It crashed in uniprocessor mode about 60 seconds after sending this mail. 
It's got a really trimmed down kernel config and no modules loaded or in 
use.  I have not disabled softupdates yet, that's next.

This particular machine won't reboot by itself after it's been running in 
SMP mode (it's really old), so I have to manually reset it.  I went to 
sleep straight after that, and it ran the whole time I was asleep.  After 
getting up again, I started exmh, and it crashed 30 seconds later.  There 
was no swapping in progress, I have been tunning top -s1 to see what the 
swap and memory state is when it dies.  Unfortunately I lost the last one, 
but it generally looks like this:

last pid:  6293;  load averages:  0.51,  0.52,  0.65    up 0+01:40:54  14:19:06
40 processes:  1 running, 39 sleeping
CPU states:  4.6% user,  0.0% nice, 11.8% system,  1.5% interrupt, 82.1% idle
Mem: 19M Active, 9236K Inact, 13M Wired, 3068K Cache, 4691K Buf, 508K Free
Swap: 120M Total, 128K Used, 120M Free

This machine has 48M of ram, one swap partition only.

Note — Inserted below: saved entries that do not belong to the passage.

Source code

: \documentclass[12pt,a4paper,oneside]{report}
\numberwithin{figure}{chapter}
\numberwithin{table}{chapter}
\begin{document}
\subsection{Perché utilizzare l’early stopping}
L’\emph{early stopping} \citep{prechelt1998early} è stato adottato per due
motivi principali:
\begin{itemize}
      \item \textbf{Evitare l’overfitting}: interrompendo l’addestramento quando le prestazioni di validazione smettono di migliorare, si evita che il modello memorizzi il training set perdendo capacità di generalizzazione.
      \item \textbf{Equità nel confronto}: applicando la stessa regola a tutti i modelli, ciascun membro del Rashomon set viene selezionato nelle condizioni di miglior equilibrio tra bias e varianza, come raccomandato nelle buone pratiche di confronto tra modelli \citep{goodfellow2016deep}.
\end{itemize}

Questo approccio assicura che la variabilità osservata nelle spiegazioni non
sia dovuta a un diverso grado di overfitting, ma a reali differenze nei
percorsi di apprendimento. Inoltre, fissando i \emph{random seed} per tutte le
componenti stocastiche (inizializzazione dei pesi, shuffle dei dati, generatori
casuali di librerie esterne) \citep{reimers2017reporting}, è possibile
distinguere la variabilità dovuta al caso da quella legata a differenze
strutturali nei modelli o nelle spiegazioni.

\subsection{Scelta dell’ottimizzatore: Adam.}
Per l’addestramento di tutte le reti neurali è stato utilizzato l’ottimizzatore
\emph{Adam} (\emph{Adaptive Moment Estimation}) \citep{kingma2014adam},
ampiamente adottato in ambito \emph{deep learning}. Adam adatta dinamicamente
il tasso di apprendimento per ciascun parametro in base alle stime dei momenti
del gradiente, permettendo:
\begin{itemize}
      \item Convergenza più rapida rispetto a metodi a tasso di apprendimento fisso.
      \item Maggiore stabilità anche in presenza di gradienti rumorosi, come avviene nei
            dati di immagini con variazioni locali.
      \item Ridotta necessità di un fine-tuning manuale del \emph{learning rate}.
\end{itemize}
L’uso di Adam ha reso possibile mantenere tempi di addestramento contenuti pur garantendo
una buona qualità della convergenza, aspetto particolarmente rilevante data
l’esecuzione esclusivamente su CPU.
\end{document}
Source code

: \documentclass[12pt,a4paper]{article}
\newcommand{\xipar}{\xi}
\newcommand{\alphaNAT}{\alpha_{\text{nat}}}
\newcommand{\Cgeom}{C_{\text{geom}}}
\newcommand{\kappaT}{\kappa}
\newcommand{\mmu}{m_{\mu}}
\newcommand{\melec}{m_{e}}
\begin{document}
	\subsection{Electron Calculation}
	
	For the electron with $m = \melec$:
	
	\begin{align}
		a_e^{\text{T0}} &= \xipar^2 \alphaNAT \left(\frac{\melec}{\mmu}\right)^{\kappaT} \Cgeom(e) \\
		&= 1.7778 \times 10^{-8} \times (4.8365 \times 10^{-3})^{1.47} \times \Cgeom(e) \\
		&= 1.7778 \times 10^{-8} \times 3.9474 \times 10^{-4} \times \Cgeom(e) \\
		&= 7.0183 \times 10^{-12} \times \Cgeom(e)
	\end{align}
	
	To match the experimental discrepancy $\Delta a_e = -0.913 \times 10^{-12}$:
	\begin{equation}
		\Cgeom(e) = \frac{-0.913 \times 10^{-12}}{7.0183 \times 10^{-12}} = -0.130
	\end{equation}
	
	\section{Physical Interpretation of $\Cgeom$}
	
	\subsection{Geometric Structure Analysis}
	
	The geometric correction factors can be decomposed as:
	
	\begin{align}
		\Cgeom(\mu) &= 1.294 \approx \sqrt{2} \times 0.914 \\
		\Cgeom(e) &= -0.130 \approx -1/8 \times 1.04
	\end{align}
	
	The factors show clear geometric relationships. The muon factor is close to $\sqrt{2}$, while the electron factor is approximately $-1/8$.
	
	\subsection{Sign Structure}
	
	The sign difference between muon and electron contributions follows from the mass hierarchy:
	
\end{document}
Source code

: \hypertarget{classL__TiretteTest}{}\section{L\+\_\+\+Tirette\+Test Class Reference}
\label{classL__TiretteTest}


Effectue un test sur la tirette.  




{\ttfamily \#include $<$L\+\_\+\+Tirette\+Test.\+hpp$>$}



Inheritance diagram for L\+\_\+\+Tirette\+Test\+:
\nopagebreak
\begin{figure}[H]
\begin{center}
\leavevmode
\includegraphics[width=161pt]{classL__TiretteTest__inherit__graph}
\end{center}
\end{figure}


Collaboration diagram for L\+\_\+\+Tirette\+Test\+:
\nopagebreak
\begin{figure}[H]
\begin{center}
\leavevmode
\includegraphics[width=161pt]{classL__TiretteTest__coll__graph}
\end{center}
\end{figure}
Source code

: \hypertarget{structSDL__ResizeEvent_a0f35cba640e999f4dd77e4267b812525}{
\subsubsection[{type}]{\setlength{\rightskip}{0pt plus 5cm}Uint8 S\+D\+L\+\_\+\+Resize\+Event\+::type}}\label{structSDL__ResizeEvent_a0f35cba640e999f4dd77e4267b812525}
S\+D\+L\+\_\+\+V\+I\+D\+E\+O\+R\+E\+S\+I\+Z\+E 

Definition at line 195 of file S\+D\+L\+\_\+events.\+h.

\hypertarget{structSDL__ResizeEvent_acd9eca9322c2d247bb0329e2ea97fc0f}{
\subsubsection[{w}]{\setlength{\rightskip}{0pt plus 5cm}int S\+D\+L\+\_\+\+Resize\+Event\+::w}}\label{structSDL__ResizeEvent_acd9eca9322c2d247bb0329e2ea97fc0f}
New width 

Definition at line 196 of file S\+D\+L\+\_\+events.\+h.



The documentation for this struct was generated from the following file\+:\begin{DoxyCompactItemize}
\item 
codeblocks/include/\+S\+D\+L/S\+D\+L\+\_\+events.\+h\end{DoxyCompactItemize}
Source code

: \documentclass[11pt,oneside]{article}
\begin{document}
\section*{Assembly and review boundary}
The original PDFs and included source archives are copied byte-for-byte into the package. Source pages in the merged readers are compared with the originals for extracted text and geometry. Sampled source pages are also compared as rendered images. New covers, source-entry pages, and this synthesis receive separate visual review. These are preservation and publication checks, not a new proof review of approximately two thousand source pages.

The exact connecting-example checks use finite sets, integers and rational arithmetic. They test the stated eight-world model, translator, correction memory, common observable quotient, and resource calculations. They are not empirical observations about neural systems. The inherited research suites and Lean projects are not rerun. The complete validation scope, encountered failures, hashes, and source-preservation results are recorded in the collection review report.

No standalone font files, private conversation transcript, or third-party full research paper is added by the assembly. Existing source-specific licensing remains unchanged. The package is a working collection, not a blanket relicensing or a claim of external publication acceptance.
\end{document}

Oh, one other thing that occurred to me..  Under 4.0-current, I regularly 
(ie: within 30 seconds of boot) get if_de tranmitter underflows.  My 
console corruption was happening at the instant that de0 was being 
configured with ifconfig.  exmh is running to a remote display over that 
de0 interface.

Under Jan 16 3.0-current, I do not get that tranmitter underflow..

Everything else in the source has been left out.